When to Use Quotes in Presentations
Quotes serve one purpose: borrowed credibility. You're borrowing authority from someone else to make your point stronger.
Use Quotes When...
- The person has more authority than you on that specific topic
- You need to show disagreement with a mainstream position
- A statistic or finding needs attribution to feel credible
- The quote is short enough for people to remember
- You're telling a story and need a real person's words to anchor it
Skip Quotes When...
- The quote is longer than two sentences — nobody's listening
- You're the expert and you just want to sound smarter
- The attribution is vague ("experts say...")
- You're quoting yourself — that's not a quote, that's a key point
When to Use Underlines in Presentations
Underlines tell the audience: this specific word matters more than the others. They create hierarchy in a line of text.
Use Underlines When...
- You're defining a term for the first time
- One word in a sentence carries the weight of your argument
- You want to distinguish between similar options (verb vs. noun)
- Technical terms need visual separation
Skip Underlines When...
- You're trying to emphasize everything — that means you emphasize nothing
- Your font is already bold or italic
- You're using it on a heading or title
- Colors would work better (and they usually do)
Quotes vs. Underlines: The Direct Comparison
| Situation | Use Quote | Use Underline |
|---|---|---|
| Attributing an idea | Yes | No |
| Defining a term | No | Yes |
| Making a stat credible | Yes | No |
| Creating word emphasis | No | Yes |
| Telling a story | Yes | No |
| Labeling options | No | Yes |
How to Actually Use These in Your Next Presentation
Step 1: Decide the Purpose First
Before you open your slide software, ask: am I borrowing credibility or creating emphasis?
If credibility — use a quote. If emphasis — use an underline (or better yet, color).
Step 2: Draft the Text
For quotes, keep it under 20 words. Write the attribution immediately after. Example:
"We overestimate what we can do in a year and underestimate what we can do in ten." — Bill Gates
For underlines, underline only the word that carries the meaning. Example:
You're not managing time — you're managing priorities.
Step 3: Check for Overlap
If you're tempted to both quote AND underline the same text, stop. Pick one technique. Mixing them confuses the signal.
The Common Mistakes People Make
- Quoting themselves — "As I always say..." No. Either it's important enough to stand alone or it isn't.
- Underlining entire phrases — If you need to underline more than two words, rewrite the sentence.
- Using quotes for long passages — Your audience has a five-second attention span. Cut it or lose it.
- Underlining in dark mode — Underlines disappear on dark backgrounds. Use bold or color instead.
- Quoting unknown sources — "Studies show..." means nothing. Name the study or skip it.

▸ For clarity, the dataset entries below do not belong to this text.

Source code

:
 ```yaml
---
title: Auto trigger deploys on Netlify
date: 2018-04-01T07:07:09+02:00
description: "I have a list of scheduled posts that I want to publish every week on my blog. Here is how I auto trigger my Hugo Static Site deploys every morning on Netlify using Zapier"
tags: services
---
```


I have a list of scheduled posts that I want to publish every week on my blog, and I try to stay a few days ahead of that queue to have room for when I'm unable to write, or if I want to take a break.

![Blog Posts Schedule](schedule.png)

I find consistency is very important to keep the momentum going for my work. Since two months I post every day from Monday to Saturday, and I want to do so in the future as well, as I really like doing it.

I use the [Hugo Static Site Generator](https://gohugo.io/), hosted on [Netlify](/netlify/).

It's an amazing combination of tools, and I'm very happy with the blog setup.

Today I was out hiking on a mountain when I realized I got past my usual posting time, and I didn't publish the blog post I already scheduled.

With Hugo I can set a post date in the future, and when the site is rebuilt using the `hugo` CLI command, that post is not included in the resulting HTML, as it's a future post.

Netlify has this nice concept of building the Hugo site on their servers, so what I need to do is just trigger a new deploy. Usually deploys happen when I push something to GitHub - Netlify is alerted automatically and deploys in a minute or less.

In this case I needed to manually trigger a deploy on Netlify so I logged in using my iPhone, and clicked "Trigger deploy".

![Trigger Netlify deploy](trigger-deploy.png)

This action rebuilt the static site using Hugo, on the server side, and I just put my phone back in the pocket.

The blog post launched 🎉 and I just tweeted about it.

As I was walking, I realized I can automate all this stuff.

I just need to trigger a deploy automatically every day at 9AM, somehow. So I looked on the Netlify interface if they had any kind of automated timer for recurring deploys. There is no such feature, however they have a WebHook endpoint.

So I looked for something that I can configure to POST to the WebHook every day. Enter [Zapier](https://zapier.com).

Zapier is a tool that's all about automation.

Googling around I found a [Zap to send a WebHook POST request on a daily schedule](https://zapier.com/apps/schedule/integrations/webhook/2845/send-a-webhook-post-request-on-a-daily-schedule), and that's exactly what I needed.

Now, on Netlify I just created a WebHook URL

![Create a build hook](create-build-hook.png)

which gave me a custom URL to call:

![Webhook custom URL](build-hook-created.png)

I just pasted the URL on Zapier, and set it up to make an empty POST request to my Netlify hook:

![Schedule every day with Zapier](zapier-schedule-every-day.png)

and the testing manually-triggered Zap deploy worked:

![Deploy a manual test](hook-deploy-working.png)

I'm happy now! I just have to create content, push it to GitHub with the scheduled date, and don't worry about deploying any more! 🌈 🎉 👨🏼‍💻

Quick Reference for Your Next Slide
Need to show someone else said it? Use quotes. Attribution required.
Need to stress a specific word? Use underlines sparingly. Better yet, use bold or color.
Confused about both? Rewrite the sentence until one technique is obviously right.
That's it. Three decisions. Make them consciously and your text emphasis will stop being an afterthought and start working for you.